Replies continue below

Recommended for you

Nightfox, are you still having the UPS problem with transfer to Bypass when energizing the rectifier? Can you check the manual on the Static switch to determine what the threshold limts are for transfer to Bypass? These can be a low inverter output voltage threshold (Undervoltage), high Inverter output voltage (Overvoltage). There may also be Inverter output frequency limits and Inverter output current limits, but I am not sure of the last two parameters (Frequecy & Current). You can energize the rectifier, as suggested earlier in this thread, with the Bypass supply isolated, and determine Inverter output Current peaks (as already done), Voltage and Frequency excursion limits.
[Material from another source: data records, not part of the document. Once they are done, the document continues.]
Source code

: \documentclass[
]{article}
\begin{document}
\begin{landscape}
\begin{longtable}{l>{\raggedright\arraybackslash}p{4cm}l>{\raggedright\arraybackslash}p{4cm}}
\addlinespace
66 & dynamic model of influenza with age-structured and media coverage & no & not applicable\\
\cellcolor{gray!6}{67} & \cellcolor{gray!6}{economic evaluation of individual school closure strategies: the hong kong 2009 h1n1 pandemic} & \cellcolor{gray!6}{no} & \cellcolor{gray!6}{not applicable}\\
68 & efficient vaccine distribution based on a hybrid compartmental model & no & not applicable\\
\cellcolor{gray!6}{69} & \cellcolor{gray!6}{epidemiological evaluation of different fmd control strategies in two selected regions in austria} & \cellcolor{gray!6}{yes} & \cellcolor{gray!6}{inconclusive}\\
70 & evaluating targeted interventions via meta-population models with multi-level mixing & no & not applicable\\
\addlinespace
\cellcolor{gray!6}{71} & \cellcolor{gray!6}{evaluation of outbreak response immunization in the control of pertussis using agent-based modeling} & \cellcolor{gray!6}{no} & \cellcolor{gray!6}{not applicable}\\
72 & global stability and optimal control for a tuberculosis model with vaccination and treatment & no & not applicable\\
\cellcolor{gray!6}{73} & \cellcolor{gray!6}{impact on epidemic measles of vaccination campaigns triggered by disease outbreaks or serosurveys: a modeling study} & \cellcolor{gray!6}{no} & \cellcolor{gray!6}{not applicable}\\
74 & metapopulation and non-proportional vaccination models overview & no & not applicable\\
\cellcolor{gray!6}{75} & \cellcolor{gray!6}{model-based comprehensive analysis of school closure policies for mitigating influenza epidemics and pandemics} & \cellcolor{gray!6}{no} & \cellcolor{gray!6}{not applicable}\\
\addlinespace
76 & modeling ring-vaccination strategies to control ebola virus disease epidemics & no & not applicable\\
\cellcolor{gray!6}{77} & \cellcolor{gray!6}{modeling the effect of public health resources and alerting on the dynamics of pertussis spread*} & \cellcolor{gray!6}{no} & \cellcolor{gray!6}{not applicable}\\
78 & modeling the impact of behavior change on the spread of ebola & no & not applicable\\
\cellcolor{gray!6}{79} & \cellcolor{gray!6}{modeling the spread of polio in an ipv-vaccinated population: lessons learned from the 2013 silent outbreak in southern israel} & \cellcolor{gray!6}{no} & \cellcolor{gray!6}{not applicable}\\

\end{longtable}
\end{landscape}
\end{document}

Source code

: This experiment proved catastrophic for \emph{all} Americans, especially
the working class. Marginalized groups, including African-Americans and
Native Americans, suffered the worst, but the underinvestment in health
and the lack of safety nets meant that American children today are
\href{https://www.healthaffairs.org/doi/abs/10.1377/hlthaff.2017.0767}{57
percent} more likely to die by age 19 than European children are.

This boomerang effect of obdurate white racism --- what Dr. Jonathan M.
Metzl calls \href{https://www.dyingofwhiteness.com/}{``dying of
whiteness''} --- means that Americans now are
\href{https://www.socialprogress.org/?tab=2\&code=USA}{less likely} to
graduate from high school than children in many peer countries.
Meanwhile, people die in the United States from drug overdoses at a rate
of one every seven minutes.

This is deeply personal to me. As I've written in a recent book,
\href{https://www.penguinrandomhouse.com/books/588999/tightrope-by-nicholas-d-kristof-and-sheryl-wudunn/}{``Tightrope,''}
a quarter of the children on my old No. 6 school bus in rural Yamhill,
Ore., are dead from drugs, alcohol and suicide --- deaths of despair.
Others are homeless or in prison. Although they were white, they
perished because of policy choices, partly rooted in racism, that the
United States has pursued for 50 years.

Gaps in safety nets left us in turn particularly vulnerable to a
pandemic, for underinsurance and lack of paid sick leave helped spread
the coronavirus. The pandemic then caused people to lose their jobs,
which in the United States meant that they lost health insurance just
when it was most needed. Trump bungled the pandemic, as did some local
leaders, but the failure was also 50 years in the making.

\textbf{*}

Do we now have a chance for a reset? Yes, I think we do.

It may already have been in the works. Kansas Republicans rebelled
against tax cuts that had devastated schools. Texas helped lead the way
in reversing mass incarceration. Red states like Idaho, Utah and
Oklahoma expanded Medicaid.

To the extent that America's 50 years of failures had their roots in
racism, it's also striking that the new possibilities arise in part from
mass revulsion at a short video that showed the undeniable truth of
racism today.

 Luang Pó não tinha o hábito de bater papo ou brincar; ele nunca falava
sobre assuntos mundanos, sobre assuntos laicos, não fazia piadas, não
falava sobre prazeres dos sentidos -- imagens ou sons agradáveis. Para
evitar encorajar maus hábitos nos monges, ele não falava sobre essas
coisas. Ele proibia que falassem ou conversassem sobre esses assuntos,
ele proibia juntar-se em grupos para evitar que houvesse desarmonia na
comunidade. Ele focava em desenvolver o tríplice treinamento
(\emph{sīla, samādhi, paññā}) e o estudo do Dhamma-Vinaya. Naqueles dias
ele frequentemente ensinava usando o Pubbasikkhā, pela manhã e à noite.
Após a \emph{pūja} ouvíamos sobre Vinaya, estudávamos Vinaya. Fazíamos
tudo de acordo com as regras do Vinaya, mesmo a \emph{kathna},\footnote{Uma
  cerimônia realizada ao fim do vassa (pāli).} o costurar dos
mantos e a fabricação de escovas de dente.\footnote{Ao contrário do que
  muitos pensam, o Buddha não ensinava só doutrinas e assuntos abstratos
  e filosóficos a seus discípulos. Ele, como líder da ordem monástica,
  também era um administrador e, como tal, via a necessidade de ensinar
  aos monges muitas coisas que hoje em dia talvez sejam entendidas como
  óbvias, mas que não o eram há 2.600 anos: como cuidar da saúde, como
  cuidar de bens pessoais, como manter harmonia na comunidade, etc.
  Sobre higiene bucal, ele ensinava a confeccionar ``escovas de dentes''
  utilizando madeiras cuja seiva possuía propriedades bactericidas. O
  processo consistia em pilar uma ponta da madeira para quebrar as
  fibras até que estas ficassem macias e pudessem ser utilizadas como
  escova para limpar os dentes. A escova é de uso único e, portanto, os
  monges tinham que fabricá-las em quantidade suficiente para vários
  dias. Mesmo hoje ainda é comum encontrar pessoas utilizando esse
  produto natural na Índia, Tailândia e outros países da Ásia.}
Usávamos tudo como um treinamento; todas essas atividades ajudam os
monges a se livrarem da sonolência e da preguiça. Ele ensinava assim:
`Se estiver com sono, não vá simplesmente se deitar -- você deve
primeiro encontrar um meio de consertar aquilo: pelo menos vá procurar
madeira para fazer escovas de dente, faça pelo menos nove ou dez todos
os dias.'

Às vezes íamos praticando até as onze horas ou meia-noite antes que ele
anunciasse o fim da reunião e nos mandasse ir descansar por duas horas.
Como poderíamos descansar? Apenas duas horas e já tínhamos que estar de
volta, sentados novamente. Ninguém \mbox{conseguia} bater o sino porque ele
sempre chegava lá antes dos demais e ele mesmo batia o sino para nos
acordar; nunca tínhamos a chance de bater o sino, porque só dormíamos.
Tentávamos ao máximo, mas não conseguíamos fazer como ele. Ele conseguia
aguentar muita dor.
You can then compare these with the transfer thresholds of the Static Switch to see which threshold (Voltage, Current or Frequency) is being violated.
You can also test the static switch to ensure that it transfers accurately at its set threshold limits. If the static switch is operating correctly at its preset threshold limits, then we are back to limiting inrush current on energising the rectifier.
 
For update on this topic.

Staticon decided to internally modify the existing rectifiers by changing the transformers, line reactors and providing DC choke and some kind of an internal circuitry which will somehow soft-start the input transformer.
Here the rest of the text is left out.